まぁそれも人生か……と腹をくくりリュックを背負うと、後部座席の下にあるスニーカーを取るために、後ろを向いて身を乗り出す。すると私の腰を、堤所長がギュッと抱きしめた。


「菜都さん、何してるんですか?」


突然現れた会社バージョンの堤所長と腰を抱かれていることに驚き、頭と身体の動きが止まってしまう。私の全機能停止。

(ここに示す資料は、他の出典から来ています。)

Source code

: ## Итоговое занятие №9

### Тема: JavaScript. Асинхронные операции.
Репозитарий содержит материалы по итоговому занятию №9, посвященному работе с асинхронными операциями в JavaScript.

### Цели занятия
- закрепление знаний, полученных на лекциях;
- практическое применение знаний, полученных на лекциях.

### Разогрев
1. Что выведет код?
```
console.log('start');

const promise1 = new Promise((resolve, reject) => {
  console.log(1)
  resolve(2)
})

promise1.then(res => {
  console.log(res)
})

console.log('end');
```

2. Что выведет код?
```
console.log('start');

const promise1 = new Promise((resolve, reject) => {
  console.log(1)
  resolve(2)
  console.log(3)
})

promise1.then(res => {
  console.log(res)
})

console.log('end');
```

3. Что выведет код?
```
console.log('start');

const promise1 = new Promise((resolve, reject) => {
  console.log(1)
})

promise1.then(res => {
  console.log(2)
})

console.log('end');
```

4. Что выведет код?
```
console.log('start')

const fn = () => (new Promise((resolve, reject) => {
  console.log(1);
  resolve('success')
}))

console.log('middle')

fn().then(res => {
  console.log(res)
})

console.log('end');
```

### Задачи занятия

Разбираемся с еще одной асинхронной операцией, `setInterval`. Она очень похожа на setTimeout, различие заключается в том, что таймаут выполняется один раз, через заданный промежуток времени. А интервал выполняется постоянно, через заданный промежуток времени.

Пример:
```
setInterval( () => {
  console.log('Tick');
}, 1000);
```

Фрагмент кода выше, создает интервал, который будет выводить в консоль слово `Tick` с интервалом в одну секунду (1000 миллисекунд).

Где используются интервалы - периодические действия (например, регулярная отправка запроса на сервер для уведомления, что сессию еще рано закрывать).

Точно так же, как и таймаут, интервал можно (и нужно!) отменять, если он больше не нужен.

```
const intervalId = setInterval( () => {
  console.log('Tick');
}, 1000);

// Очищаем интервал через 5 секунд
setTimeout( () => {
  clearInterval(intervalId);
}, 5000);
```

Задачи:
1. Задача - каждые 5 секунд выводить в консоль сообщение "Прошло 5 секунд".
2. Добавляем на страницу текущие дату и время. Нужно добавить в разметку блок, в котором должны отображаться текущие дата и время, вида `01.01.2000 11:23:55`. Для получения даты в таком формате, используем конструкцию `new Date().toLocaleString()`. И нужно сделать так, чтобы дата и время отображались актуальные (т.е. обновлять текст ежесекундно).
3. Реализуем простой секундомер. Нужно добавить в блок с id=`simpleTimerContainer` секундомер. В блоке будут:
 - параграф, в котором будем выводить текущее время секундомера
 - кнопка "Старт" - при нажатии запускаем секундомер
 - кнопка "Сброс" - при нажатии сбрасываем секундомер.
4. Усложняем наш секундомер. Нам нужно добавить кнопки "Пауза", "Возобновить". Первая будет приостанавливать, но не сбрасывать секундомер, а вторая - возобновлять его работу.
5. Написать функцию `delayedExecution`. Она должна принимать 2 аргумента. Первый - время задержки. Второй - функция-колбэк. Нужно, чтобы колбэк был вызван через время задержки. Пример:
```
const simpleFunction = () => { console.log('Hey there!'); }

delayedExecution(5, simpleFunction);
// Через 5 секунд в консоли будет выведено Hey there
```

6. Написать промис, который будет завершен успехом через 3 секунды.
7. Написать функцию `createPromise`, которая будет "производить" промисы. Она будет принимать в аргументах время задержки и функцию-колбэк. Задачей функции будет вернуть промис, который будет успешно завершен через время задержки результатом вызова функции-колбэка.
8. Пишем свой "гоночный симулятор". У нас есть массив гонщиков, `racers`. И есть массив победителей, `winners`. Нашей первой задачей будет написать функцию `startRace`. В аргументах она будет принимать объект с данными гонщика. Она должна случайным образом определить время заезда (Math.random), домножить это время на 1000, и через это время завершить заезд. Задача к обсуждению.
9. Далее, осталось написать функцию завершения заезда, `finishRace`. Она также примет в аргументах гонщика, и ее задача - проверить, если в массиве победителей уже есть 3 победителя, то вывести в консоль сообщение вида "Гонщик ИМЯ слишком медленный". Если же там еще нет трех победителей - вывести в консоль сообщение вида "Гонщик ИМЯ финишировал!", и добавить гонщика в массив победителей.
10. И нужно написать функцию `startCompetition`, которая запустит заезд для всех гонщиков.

しばらくその状況が理解できず、息をするのも忘れてしまう。


「お、おいっ、菜都っ!! お前、息しろよっ!!」


それに気づいた堤所長が、私の身体を大きく揺さぶった。


ハッと我に返り慌てて呼吸をすると、途切れかけていた意識が戻り、ふぅ~と大きく息を吐いた。


た、助かったぁ~。


ホッと一息つき身体の力を抜くと、腰のあたりに違和感を感じ目線を下げる。そこにはまだ堤所長の腕がグルッと巻かれていて、またしても驚き緊張が身体を包み込んだ。しかしそんな私を見ても、堤所長からは一向に離れる気配がしない。


それどころか私の向きを変え向かい合わせの状態にすると、ニヤリと不敵な笑顔を見せた。


ゾクッと背筋が寒くなる。


天使の所長に悪魔の所長。


次に出て来るのは、やっぱり……。